--- Task statement ---
Each line from the one containing "For simulation purpose, we" to the end of the listing below must be retyped exactly, with no line left out and none added.

--- Provided information ---
============
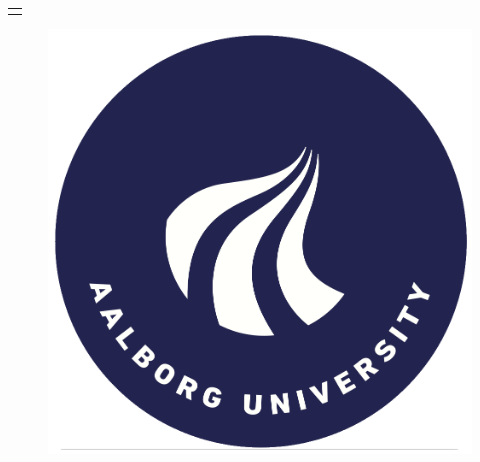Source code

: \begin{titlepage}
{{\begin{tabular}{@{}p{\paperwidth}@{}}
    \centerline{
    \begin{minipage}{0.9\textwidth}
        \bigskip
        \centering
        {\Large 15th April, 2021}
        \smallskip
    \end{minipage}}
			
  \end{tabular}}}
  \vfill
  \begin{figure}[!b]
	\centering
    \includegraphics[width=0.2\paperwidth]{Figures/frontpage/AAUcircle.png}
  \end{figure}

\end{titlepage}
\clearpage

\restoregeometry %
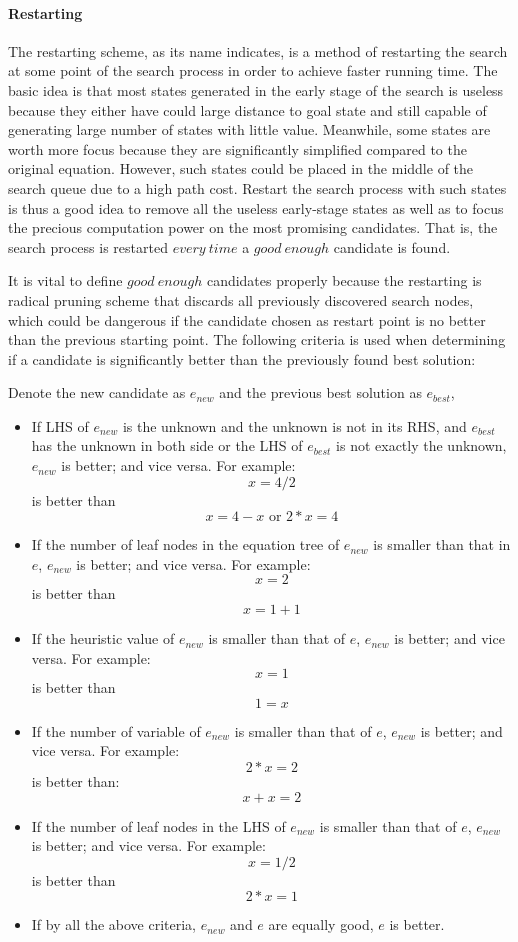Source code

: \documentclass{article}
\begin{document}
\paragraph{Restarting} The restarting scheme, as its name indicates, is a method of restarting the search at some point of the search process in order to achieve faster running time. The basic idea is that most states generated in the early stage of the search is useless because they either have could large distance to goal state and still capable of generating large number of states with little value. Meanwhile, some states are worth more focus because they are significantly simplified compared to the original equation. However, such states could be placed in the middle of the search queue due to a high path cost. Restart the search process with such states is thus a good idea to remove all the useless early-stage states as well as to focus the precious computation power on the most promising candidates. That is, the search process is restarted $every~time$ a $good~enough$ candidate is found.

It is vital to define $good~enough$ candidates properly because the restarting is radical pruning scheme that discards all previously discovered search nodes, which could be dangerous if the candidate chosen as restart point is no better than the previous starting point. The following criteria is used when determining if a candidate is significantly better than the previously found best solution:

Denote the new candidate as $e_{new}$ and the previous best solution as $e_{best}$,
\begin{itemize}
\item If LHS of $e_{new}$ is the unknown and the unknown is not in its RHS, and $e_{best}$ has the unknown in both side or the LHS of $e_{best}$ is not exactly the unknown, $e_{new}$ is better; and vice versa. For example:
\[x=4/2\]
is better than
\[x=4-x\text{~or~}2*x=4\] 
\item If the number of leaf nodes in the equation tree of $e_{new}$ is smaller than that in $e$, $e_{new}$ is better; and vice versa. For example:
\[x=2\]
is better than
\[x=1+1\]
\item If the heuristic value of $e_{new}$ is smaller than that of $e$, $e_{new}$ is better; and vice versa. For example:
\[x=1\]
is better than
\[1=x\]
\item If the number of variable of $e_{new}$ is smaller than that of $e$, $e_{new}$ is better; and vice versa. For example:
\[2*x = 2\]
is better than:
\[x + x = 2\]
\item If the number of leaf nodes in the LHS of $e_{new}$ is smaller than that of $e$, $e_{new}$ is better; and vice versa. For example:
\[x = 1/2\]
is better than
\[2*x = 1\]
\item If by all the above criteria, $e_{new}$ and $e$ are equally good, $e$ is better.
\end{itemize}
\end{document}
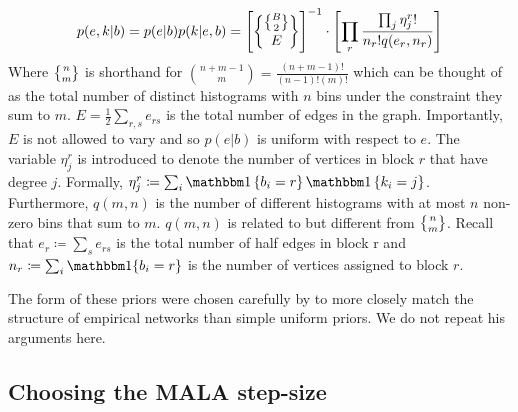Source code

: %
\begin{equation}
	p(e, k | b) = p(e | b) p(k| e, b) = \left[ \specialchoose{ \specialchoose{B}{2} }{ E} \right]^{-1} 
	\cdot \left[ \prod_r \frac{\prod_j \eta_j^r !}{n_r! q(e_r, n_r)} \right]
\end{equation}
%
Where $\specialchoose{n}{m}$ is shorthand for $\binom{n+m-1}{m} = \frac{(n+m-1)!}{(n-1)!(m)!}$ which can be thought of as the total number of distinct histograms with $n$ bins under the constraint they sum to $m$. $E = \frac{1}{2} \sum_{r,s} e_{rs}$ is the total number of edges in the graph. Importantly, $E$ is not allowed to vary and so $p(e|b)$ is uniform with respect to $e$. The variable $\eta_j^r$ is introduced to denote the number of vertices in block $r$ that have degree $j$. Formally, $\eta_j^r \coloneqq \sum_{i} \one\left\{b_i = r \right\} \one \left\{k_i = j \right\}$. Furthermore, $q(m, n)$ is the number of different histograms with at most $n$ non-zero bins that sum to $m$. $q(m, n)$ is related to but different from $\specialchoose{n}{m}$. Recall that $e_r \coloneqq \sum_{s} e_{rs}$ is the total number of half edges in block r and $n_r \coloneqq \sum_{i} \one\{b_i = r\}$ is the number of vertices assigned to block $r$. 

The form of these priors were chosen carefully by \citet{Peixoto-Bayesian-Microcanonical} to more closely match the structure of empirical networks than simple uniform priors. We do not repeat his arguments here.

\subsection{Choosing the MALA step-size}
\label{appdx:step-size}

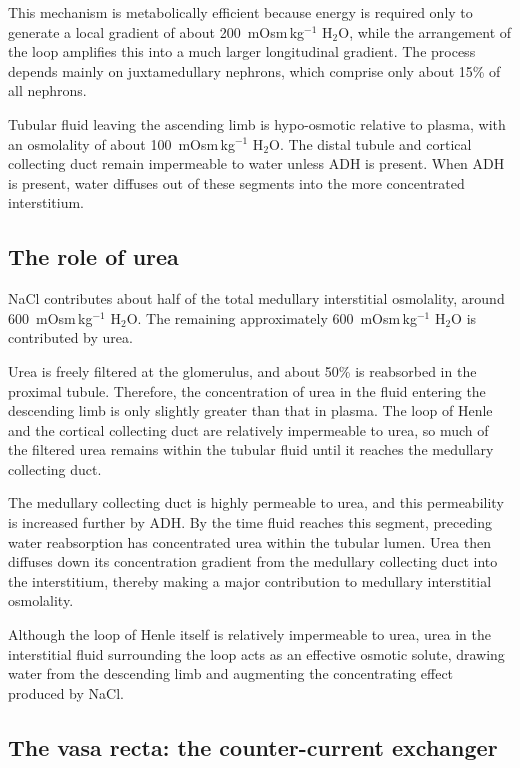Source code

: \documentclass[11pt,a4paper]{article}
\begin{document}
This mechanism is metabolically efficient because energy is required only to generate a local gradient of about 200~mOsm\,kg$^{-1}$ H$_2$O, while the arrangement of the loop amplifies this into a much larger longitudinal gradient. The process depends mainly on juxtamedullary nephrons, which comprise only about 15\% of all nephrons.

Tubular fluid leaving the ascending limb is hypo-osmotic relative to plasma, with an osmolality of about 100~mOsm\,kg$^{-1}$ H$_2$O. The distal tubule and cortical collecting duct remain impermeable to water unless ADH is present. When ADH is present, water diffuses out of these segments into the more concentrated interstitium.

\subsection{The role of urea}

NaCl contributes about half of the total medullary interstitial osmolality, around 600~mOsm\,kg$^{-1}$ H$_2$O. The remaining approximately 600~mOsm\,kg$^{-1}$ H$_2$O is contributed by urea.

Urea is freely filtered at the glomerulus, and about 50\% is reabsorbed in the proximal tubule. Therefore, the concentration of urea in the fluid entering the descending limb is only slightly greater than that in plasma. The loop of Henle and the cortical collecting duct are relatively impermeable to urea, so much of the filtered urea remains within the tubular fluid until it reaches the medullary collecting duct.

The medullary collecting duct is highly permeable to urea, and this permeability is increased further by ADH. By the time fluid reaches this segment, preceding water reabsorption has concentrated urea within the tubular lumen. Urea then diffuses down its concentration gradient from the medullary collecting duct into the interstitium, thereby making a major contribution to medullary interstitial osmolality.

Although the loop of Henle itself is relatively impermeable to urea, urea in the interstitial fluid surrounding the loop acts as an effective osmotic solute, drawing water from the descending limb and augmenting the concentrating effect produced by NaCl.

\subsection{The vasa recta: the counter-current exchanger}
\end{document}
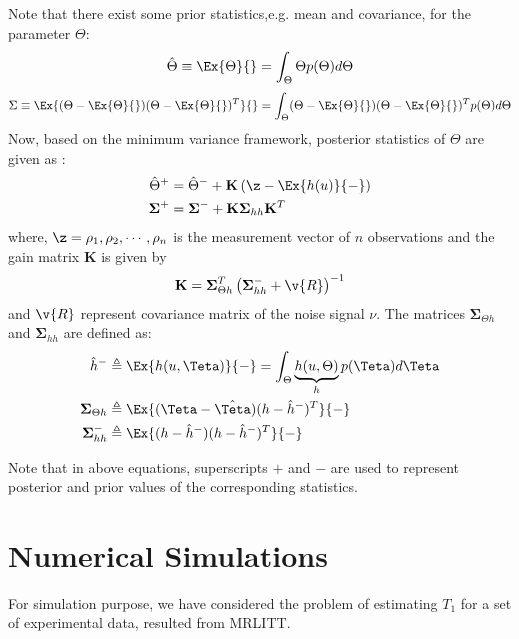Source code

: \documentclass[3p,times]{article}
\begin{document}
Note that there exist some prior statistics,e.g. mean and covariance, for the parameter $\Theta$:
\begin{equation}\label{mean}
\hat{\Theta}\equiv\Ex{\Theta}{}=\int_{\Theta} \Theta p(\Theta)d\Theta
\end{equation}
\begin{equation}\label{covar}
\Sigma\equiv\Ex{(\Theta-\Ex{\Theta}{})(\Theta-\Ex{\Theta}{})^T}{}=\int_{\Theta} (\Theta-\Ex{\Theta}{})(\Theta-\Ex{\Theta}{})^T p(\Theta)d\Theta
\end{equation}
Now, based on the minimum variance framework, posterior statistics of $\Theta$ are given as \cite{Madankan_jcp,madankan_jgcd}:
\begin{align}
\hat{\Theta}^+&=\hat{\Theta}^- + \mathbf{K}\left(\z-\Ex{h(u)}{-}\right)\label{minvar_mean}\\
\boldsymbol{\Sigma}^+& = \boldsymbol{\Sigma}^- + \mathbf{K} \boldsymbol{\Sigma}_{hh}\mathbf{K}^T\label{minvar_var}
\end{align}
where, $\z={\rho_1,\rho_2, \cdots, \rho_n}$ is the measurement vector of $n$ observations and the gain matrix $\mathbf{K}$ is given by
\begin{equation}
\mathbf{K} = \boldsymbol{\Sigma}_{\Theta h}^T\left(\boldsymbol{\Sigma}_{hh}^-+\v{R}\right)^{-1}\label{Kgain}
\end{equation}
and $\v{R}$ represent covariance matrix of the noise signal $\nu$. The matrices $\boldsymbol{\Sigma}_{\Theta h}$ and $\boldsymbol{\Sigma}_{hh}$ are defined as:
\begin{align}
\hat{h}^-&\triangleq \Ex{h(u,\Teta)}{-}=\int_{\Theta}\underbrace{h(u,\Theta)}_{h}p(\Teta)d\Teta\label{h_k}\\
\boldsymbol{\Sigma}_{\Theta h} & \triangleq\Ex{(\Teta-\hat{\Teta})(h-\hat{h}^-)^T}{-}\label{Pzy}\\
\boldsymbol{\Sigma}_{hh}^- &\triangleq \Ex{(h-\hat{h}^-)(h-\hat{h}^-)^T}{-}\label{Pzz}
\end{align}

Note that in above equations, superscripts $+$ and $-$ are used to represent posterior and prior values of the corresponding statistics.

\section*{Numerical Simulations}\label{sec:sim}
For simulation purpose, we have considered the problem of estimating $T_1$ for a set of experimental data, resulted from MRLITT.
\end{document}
============
--- Result of this task ---
For simulation purpose, we have considered the problem of estimating $T_1$ for a set of experimental data, resulted from MRLITT.
\end{document}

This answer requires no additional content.